En ce qui concerne la décision portant refus de séjour :
- elle est entachée d'une incompétence négative dès lors que le préfet s'est estimé en situation de compétence liée au regard de l'avis émis par la commission de titre de séjour ;
- elle est entachée d'un défaut de motivation en droit et en fait ;
- elle est entachée d'un vice de procédure en l'absence de production de l'avis de la commission du titre de séjour ;
- elle est dépourvue d'examen réel et sérieux de sa situation ;
- le préfet a commis une erreur de droit dès lors qu'il justifie d'un domicile stable et de dix ans de présence continue en France ;
- elle est entachée d'une erreur de fait concernant la fraude soulevée par le préfet ;
- elle méconnait les stipulations de l'article 8 de la convention européenne de sauvegarde des droits de l'homme et des libertés fondamentales et est entachée d'une erreur manifeste d'appréciation ;
- le préfet a méconnu l'article L. 314-11 du code de l'entrée et du séjour des étrangers et du droit d'asile dès lors qu'il aurait dû bénéficier du statut de réfugié.

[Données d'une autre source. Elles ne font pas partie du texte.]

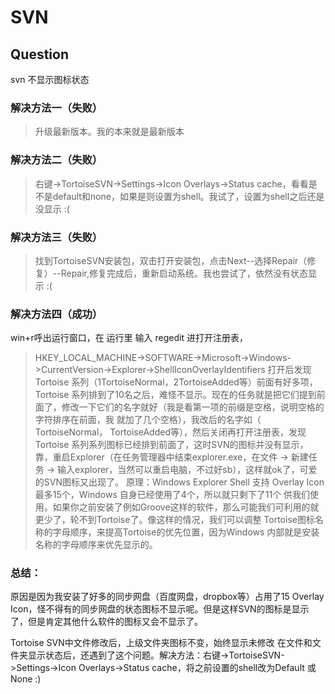 # SVN
## Question
svn 不显示图标状态

### 解决方法一（失败）
> 升级最新版本。我的本来就是最新版本

### 解决方法二（失败）
> 右键->TortoiseSVN->Settings->Icon Overlays->Status cache，看看是不是default和none，如果是则设置为shell。我试了，设置为shell之后还是没显示 :(

### 解决方法三（失败）
> 找到TortoiseSVN安装包，双击打开安装包，点击Next--选择Repair（修复）--Repair,修复完成后，重新启动系统。我也尝试了，依然没有状态显示 :(

### 解决方法四（成功）
win+r呼出运行窗口，在 运行里 输入 regedit 进打开注册表，
> HKEY_LOCAL_MACHINE->SOFTWARE->Microsoft->Windows->CurrentVersion->Explorer->ShellIconOverlayIdentifiers 打开后发现Tortoise 系列（1TortoiseNormal，2TortoiseAdded等）前面有好多项，Tortoise 系列排到了10名之后，难怪不显示。现在的任务就是把它们提到前面了，修改一下它们的名字就好（我是看第一项的前缀是空格，说明空格的字符排序在前面，我 就加了几个空格），我改后的名字如（    TortoiseNormal，    TortoiseAdded等），然后关闭再打开注册表，发现Tortoise 系列系列图标已经排到前面了，这时SVN的图标并没有显示，靠，重启Explorer（在任务管理器中结束explorer.exe，在文件 -> 新建任务 -> 输入explorer，当然可以重启电脑，不过好sb），这样就ok了，可爱的SVN图标又出现了。
> 原理：Windows Explorer Shell 支持 Overlay Icon 最多15个，Windows 自身已经使用了4个，所以就只剩下了11个 供我们使用。如果你之前安装了例如Groove这样的软件，那么可能我们可利用的就更少了，轮不到Tortoise了。像这样的情况，我们可以调整 Tortoise图标名称的字母顺序，来提高Tortoise的优先位置，因为Windows 内部就是安装名称的字母顺序来优先显示的。

### 总结：

原因是因为我安装了好多的同步网盘（百度网盘，dropbox等）占用了15 Overlay Icon，怪不得有的同步网盘的状态图标不显示呢。但是这样SVN的图标是显示了，但是肯定其他什么软件的图标又会不显示了。

Tortoise SVN中文件修改后，上级文件夹图标不变，始终显示未修改
在文件和文件夹显示状态后，还遇到了这个问题。解决方法：右键->TortoiseSVN->Settings->Icon Overlays->Status cache，将之前设置的shell改为Default 或 None :) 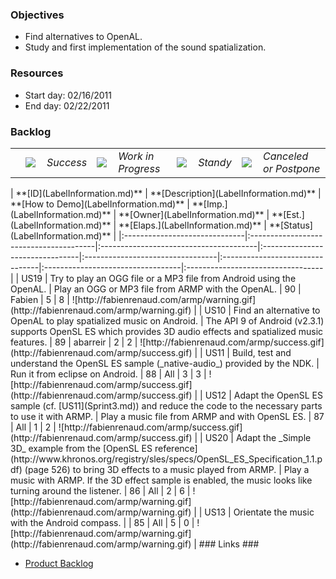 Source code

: ### Objectives ###

  * Find alternatives to OpenAL.
  * Study and first implementation of the sound spatialization.

### Resources ###

  * Start day: 02/16/2011
  * End day: 02/22/2011

### Backlog ###

<table width='100%' border='0'>
<tr>
<td width='auto'></td>
<td width='24'><img src='http://fabienrenaud.com/armp/success.gif' /></td>
<td width='60'><i>Success</i></td>
<td width='24'><img src='http://fabienrenaud.com/armp/star-gold.png' /></td>
<td width='110'><i>Work in Progress</i></td>
<td width='24'><img src='http://fabienrenaud.com/armp/star-white.png' /></td>
<td width='55'><i>Standy</i></td>
<td width='24'><img src='http://fabienrenaud.com/armp/warning.gif' /></td>
<td width='150'><i>Canceled or Postpone</i></td>
</tr>
</table>
| **[ID](LabelInformation.md)** | **[Description](LabelInformation.md)** | **[How to Demo](LabelInformation.md)** | **[Imp.](LabelInformation.md)** | **[Owner](LabelInformation.md)** | **[Est.](LabelInformation.md)** | **[Elaps.](LabelInformation.md)** | **[Status](LabelInformation.md)** |
|:------------------------------|:---------------------------------------|:---------------------------------------|:--------------------------------|:---------------------------------|:--------------------------------|:----------------------------------|:----------------------------------|
| US19                          | Try to play an OGG file or a MP3 file from Android using the OpenAL. | Play an OGG or MP3 file from ARMP with the OpenAL. | 90                              | Fabien                           | 5                               | 8                                 |  ![http://fabienrenaud.com/armp/warning.gif](http://fabienrenaud.com/armp/warning.gif) |
| US10                          | Find an alternative to OpenAL to play spatialized music on Android. | The API 9 of Android (v2.3.1) supports OpenSL ES which provides 3D audio effects and spatialized music features. | 89                              | abarreir                         | 2                               | 2                                 |  ![http://fabienrenaud.com/armp/success.gif](http://fabienrenaud.com/armp/success.gif) |
| US11                          | Build, test and understand the OpenSL ES sample (_native-audio_) provided by the NDK. | Run it from eclipse on Android.        | 88                              | All                              | 3                               | 3                                 |  ![http://fabienrenaud.com/armp/success.gif](http://fabienrenaud.com/armp/success.gif) |
| US12                          | Adapt the OpenSL ES sample (cf. [US11](Sprint3.md)) and reduce the code to the necessary parts to use it with ARMP. | Play a music file from ARMP and with OpenSL ES. | 87                              | All                              | 1                               | 2                                 | ![http://fabienrenaud.com/armp/success.gif](http://fabienrenaud.com/armp/success.gif) |
| US20                          | Adapt the _Simple 3D_ example from the [OpenSL ES reference](http://www.khronos.org/registry/sles/specs/OpenSL_ES_Specification_1.1.pdf) (page 526) to bring 3D effects to a music played from ARMP. | Play a music with ARMP. If the 3D effect sample is enabled, the music looks like turning around the listener. | 86                              | All                              | 2                               | 6                                 | ![http://fabienrenaud.com/armp/warning.gif](http://fabienrenaud.com/armp/warning.gif) |
| US13                          | Orientate the music with the Android compass. |                                        | 85                              | All                              | 5                               | 0                                 | ![http://fabienrenaud.com/armp/warning.gif](http://fabienrenaud.com/armp/warning.gif) |
### Links ###

  * [Product Backlog](ProductBacklog.md)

En ce qui concerne l'obligation de quitter le territoire :
- elle est insuffisamment motivée ;
- elle doit être annulée par voie de conséquence de l'annulation du refus de titre de séjour et est dépourvue de base légale.
En ce qui concerne la décision fixant le pays de renvoi :
- elle est insuffisamment motivée ;
- elle doit être annulée par voie de conséquence de l'annulation du refus de titre de séjour et est dépourvue de base légale.

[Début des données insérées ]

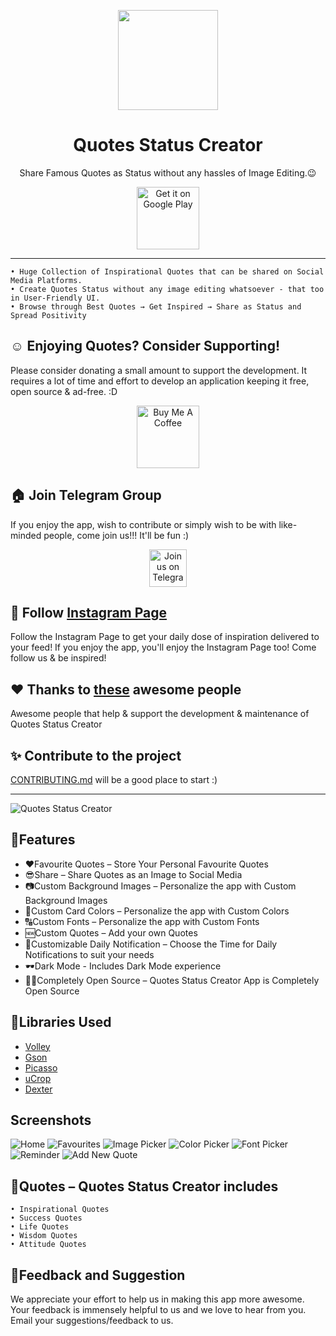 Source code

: <p align="center"> 
	<img src="https://github.com/VishnuSanal/Quotes/blob/master/Screenshots/icon.png" width=160 height=160>
</p>

<h1 align="center">
	Quotes Status Creator
</h1>

<p align="center">
	Share Famous Quotes as Status without any hassles of Image Editing.😉
</p>

<p align="center">
	<a href='https://play.google.com/store/apps/details?id=phone.vishnu.quotes&pcampaignid=pcampaignidMKT-Other-global-all-co-prtnr-py-PartBadge-Mar2515-1'><img alt='Get it on Google Play' src='https://play.google.com/intl/en_us/badges/static/images/badges/en_badge_web_generic.png' height="100px" /></a>
</p>

<hr>

    • Huge Collection of Inspirational Quotes that can be shared on Social Media Platforms.
    • Create Quotes Status without any image editing whatsoever - that too in User-Friendly UI.
    • Browse through Best Quotes → Get Inspired → Share as Status and Spread Positivity

## ☺ Enjoying Quotes? Consider Supporting!

Please consider donating a small amount to support the development. It requires a lot of time and effort to develop an application keeping it free, open source & ad-free. :D 

<p align="center">
  <a href="https://www.buymeacoffee.com/VishnuSanal">
    <img src="https://cdn.buymeacoffee.com/buttons/v2/default-yellow.png" alt="Buy Me A Coffee" height="100px">
  </a>
</p>

## 🏠 Join Telegram Group
If you enjoy the app, wish to contribute or simply wish to be with like-minded people, come join us!!! It'll be fun :)

<p align="center">
  <a href="https://t.me/QuotesStatusCreator">
	<img src="https://img.shields.io/badge/Telegram-2CA5E0?style=for-the-badge&logo=telegram&logoColor=white" alt="Join us on Telegram" height="60px">
  </a>
</p>

## 🎨 Follow [Instagram Page](https://instagram.com/quotes_status_creator)
Follow the Instagram Page to get your daily dose of inspiration delivered to your feed! If you enjoy the app, you'll enjoy the Instagram Page too! Come follow us & be inspired!

## ♥ Thanks to [these](https://github.com/VishnuSanal/Quotes/blob/master/THANKS.md) awesome people
Awesome people that help & support the development & maintenance of Quotes Status Creator

## ✨ Contribute to the project
[CONTRIBUTING.md](https://github.com/VishnuSanal/Quotes/blob/master/CONTRIBUTING.md) will be a good place to start :)

<hr>

![Quotes Status Creator](https://github.com/VishnuSanal/Quotes/blob/master/Screenshots/Quotes%20Banner.png?raw=true)

## 🚀Features

 - ❤Favourite Quotes – Store Your Personal Favourite Quotes
 - 😎Share – Share Quotes as an Image to Social Media
 - 📷Custom Background Images – Personalize the app with Custom Background Images
 - 🎨Custom Card Colors – Personalize the app with Custom Colors
 - 🔠Custom Fonts – Personalize the app with Custom Fonts
 - 🆕Custom Quotes – Add your own Quotes
 - 🔔Customizable Daily Notification – Choose the Time for Daily Notifications to suit your needs
 - 🕶Dark Mode - Includes Dark Mode experience
 - 👨‍💻Completely Open Source – Quotes Status Creator App is Completely Open Source

## 📑Libraries Used
 - [Volley](https://github.com/google/volley)
 - [Gson](https://github.com/google/gson)
 - [Picasso](https://square.github.io/picasso/)
 - [uCrop](https://github.com/Yalantis/uCrop)
 - [Dexter](https://github.com/Karumi/Dexter)

## Screenshots

![Home](https://github.com/VishnuSanal/Quotes/blob/master/Screenshots/Home.png) 
![Favourites](https://github.com/VishnuSanal/Quotes/blob/master/Screenshots/Favorites.png)
![Image Picker](https://github.com/VishnuSanal/Quotes/blob/master/Screenshots/ImagePick.png)
![Color Picker](https://github.com/VishnuSanal/Quotes/blob/master/Screenshots/ColorPick.png)
![Font Picker](https://github.com/VishnuSanal/Quotes/blob/master/Screenshots/Font.png)
![Reminder](https://github.com/VishnuSanal/Quotes/blob/master/Screenshots/Reminder.png)
![Add New Quote](https://github.com/VishnuSanal/Quotes/blob/master/Screenshots/AddNew.png)

## 🚀Quotes – Quotes Status Creator includes

    • Inspirational Quotes
    • Success Quotes
    • Life Quotes
    • Wisdom Quotes
    • Attitude Quotes

## 🤩Feedback and Suggestion

We appreciate your effort to help us in making this app more awesome. Your feedback is immensely helpful to us and we love to hear from you. Email your suggestions/feedback to us.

Par un mémoire en défense, enregistré le 12 juillet 2019, le préfet de la Haute-Garonne conclut au rejet de la requête.
Il soutient qu'aucun des moyens de la requête n'est fondé.
Par décision du 20 mars 2019, le bureau d'aide juridictionnelle près le tribunal de grande instance de Bordeaux a admis M. C... au bénéfice de l'aide juridictionnelle totale.

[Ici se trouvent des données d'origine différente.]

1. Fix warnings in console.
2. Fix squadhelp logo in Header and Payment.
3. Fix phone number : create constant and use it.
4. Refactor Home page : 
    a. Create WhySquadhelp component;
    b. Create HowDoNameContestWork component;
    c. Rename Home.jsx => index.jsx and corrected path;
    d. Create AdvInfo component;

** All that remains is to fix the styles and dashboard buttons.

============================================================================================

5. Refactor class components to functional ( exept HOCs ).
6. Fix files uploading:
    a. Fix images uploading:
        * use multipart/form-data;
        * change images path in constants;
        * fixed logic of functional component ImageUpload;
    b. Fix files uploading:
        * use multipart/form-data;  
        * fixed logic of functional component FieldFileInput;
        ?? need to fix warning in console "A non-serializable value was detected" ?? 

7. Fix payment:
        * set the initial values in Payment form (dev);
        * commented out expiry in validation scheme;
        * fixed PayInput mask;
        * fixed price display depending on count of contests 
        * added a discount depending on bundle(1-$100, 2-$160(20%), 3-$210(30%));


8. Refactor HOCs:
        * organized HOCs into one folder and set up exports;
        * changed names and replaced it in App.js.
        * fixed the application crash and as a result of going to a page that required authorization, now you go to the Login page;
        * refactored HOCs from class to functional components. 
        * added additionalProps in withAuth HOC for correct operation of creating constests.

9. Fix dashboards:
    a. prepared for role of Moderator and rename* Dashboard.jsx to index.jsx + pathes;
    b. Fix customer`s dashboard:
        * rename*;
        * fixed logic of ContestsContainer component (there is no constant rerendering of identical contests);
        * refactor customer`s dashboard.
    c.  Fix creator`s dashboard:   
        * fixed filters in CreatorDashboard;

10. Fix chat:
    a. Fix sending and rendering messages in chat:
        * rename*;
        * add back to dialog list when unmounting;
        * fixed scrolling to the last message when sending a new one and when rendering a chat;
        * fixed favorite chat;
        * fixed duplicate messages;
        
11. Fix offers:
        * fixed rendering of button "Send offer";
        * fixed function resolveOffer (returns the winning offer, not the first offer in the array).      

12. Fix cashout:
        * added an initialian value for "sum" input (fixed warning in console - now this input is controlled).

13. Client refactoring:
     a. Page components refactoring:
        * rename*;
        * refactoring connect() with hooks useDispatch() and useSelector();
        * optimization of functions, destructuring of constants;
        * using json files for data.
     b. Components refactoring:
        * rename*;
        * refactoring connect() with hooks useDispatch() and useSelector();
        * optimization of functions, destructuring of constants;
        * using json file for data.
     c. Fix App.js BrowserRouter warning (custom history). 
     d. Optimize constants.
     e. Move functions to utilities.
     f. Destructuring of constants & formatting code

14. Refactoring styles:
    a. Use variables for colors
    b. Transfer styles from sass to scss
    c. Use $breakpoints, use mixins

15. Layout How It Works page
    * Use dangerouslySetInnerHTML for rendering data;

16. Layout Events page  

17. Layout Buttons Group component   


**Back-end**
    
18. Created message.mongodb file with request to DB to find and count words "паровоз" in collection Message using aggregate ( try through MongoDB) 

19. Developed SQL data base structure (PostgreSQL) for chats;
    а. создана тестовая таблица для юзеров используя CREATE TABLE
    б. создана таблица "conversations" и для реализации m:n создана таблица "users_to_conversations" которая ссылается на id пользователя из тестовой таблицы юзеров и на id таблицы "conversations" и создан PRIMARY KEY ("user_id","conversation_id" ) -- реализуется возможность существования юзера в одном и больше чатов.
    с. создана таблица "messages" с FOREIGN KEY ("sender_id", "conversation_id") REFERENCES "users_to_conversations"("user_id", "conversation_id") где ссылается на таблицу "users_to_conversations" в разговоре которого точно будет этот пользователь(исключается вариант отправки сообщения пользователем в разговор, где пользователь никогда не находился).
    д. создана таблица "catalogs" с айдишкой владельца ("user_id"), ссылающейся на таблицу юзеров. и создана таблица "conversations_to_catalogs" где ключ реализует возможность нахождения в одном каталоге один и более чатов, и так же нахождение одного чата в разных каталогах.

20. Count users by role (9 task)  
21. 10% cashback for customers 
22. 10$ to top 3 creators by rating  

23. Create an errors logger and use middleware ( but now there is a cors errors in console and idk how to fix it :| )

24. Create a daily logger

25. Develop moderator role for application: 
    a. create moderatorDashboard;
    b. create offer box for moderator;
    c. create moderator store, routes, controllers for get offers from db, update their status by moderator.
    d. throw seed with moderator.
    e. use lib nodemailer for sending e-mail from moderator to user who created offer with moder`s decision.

Par une ordonnance du 18 juin 2019, la clôture d'instruction a été fixée, en dernier lieu, au 19 août 2019 à 12h00.
Vu les autres pièces du dossier.
Vu :
- la convention européenne de sauvegarde des droits de l'homme et des libertés fondamentales ;
- la convention de Genève du 28 juillet 1951, relative au statut des réfugiés, complétée par le protocole relatif au statut des réfugiés, signé à New York le 31 janvier 1967 ;
- le code de l'entrée et du séjour des étrangers et du droit d'asile ;
- le code des relations entre le public et l'administration ;
- la loi n° 91-647 du 10 juillet 1991 relative à l'aide juridique ;
- le code de justice administrative.
Le président de la formation de jugement a dispensé le rapporteur public, sur sa proposition, de prononcer des conclusions à l'audience.
Le rapport de Mme D... a été entendu au cours de l'audience publique.
Considérant ce qui suit :
1. M. C..., ressortissant russe né le 16 février 1983, originaire de la république de Tchétchénie, est entré en France selon ses déclarations le 4 février 2005. La commission de recours des réfugiés lui a reconnu la qualité de refugié par une décision du 4 avril 2006. Il a bénéficié d'une carte de résident valable jusqu'au 3 avril 2016. Le 14 mars 2016, le requérant a sollicité le renouvellement de sa carte de résident. Par une décision du 24 février 2016, l'Office français de protection des réfugiés et apatrides (OFPRA) a mis fin à son statut de réfugié, ce qui a été confirmé par la Cour nationale du droit d'asile (CNDA). En outre, la commission du titre de séjour a émis un avis défavorable à sa régularisation. Par un arrêté du 6 février 2018, le préfet de la Haute-Garonne a refusé de l'admettre au séjour, l'a obligé à quitter le territoire français dans un délai de trente jours et a fixé le pays de destination. M. C... relève appel du jugement du 14 décembre 2018 par lequel le tribunal administratif de Toulouse a rejeté sa demande tendant à l'annulation de cet arrêté.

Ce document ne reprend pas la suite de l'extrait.